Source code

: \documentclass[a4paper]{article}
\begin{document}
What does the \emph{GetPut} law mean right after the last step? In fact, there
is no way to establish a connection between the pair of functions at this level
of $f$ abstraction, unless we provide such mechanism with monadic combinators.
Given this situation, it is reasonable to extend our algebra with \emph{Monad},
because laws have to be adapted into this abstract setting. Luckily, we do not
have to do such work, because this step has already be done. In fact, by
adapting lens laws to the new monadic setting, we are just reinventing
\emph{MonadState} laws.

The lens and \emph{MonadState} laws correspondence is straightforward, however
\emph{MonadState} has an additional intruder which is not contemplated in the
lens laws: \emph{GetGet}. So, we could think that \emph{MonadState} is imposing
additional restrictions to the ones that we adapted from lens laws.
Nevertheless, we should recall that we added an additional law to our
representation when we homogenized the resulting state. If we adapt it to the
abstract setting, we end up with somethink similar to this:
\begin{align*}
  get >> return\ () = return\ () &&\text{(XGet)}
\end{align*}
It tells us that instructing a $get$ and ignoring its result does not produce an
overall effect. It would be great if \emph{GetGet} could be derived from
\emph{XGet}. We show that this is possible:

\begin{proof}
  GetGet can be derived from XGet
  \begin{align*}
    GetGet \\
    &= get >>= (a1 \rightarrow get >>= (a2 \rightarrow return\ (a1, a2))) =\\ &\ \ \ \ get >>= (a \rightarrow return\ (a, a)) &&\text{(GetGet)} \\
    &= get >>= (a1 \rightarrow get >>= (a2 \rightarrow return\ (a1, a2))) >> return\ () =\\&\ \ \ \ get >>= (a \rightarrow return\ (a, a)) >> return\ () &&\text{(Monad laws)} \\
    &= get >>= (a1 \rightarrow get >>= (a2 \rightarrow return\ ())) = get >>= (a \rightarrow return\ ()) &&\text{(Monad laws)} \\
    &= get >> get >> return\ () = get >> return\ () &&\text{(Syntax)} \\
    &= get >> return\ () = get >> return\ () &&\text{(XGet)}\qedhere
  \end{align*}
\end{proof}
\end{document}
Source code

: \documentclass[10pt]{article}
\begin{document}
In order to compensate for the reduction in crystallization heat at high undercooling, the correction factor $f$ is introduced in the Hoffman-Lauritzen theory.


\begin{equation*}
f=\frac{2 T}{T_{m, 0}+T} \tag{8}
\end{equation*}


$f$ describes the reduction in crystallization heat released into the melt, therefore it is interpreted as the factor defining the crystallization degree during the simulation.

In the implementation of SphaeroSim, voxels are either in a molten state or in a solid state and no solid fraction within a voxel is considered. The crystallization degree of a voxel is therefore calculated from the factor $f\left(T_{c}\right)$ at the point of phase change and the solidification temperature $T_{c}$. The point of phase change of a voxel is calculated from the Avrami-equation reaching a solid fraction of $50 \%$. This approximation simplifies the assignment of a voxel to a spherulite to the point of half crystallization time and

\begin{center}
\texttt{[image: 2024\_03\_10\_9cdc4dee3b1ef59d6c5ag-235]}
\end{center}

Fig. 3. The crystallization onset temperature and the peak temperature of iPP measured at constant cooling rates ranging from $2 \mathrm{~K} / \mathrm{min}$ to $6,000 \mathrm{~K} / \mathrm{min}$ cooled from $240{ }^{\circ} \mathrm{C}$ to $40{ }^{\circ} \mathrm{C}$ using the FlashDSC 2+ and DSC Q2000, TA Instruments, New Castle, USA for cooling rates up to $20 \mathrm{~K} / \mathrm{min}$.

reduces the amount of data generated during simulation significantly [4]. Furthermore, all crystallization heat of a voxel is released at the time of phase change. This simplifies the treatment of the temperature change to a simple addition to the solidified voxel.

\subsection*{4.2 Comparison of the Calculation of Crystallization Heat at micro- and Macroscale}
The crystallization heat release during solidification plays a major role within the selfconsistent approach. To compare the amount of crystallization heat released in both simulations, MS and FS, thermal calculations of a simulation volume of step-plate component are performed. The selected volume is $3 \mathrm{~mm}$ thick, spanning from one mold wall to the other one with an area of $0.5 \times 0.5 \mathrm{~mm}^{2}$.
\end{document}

--

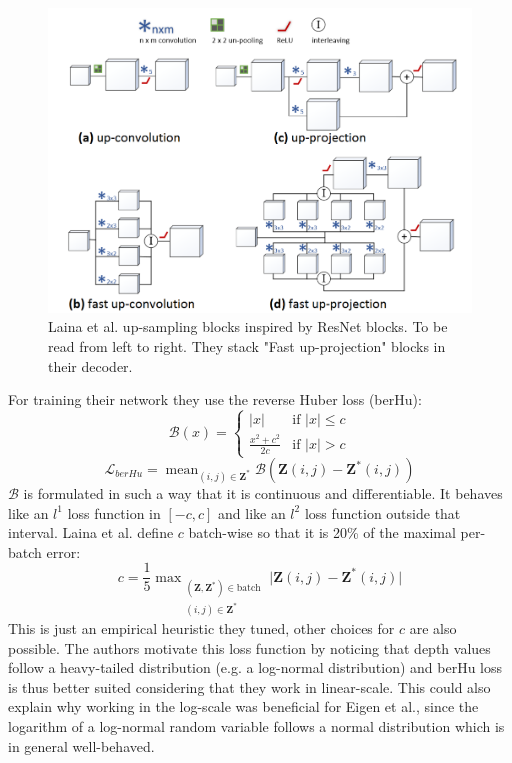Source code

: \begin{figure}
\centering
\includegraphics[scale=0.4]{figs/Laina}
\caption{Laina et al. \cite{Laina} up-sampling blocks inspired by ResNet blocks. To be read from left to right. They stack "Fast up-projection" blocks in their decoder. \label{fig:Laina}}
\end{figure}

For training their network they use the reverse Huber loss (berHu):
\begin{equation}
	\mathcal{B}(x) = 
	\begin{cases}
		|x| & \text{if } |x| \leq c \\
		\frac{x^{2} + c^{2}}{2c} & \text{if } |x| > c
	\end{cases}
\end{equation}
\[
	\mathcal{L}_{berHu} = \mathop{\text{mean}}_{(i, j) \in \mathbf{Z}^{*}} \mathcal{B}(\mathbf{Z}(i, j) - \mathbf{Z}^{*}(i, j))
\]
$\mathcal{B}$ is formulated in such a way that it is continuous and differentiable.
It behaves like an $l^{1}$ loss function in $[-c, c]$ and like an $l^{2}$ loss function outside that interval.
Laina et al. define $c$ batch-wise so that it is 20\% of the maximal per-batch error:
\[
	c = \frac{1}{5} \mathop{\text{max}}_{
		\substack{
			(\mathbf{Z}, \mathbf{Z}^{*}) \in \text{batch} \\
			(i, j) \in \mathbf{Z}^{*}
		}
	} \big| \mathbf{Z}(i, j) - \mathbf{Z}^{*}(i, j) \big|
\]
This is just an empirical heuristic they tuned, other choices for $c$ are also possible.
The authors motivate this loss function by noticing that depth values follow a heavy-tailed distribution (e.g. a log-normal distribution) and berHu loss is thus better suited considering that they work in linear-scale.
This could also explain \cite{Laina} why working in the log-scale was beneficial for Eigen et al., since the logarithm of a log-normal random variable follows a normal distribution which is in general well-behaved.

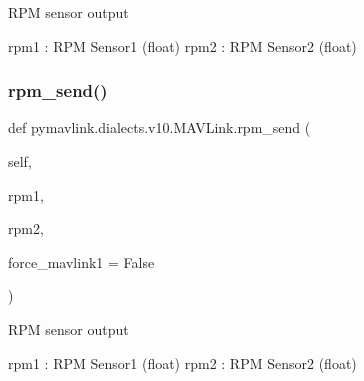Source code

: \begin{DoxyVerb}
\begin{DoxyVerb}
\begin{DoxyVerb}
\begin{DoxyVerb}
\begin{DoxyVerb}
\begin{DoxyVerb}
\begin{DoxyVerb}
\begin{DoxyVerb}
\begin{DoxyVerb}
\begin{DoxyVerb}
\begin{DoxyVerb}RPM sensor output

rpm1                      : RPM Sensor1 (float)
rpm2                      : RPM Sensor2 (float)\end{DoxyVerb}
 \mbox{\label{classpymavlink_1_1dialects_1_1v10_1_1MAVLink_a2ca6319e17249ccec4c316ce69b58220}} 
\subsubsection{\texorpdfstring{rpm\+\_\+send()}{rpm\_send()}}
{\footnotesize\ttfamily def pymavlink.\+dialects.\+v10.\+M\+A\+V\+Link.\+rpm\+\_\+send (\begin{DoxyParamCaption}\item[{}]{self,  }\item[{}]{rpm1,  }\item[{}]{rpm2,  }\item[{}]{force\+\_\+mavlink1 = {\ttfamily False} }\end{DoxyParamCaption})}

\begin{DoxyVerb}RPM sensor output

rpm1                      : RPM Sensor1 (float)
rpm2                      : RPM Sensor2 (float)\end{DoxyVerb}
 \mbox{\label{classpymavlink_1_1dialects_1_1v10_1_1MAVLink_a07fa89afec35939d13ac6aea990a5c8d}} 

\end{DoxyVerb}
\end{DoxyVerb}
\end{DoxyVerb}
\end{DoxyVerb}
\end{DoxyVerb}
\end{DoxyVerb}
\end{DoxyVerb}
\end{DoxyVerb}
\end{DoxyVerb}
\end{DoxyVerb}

--

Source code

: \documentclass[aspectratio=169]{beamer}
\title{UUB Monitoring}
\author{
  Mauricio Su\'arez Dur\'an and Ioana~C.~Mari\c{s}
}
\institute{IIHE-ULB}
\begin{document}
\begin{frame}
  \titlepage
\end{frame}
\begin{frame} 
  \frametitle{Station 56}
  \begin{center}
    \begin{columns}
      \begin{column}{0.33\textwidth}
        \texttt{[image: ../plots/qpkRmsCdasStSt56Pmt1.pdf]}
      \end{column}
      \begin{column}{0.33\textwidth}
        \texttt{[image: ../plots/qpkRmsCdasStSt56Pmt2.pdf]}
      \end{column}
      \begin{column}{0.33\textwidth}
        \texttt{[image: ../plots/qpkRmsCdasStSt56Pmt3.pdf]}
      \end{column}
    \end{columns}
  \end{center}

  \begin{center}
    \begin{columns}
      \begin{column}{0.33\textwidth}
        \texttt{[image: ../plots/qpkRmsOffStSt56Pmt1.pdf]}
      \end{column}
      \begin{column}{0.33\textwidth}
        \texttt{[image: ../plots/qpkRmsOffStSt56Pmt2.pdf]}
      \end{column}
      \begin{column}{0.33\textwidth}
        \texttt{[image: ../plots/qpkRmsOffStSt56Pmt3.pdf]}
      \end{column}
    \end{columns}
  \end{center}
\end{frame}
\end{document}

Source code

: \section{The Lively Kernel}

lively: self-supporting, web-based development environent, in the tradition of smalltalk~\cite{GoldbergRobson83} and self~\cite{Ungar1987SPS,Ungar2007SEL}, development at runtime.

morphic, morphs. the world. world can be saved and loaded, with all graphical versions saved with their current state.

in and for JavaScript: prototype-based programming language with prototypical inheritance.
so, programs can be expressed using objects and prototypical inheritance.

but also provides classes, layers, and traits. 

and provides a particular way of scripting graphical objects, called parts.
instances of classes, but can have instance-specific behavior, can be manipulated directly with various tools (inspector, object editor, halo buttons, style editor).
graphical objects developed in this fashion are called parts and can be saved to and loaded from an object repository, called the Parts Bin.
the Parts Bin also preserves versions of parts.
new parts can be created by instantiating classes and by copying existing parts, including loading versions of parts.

--

## INSTRUCTIONS FOR THE TASK
Restate word for word only the lines above from the line containing "So, we could" to the line containing "Nevertheless, we should", both of them included.

## WRITTEN SOLUTION
lens laws: \emph{GetGet}. So, we could think that \emph{MonadState} is imposing
additional restrictions to the ones that we adapted from lens laws.
Nevertheless, we should recall that we added an additional law to our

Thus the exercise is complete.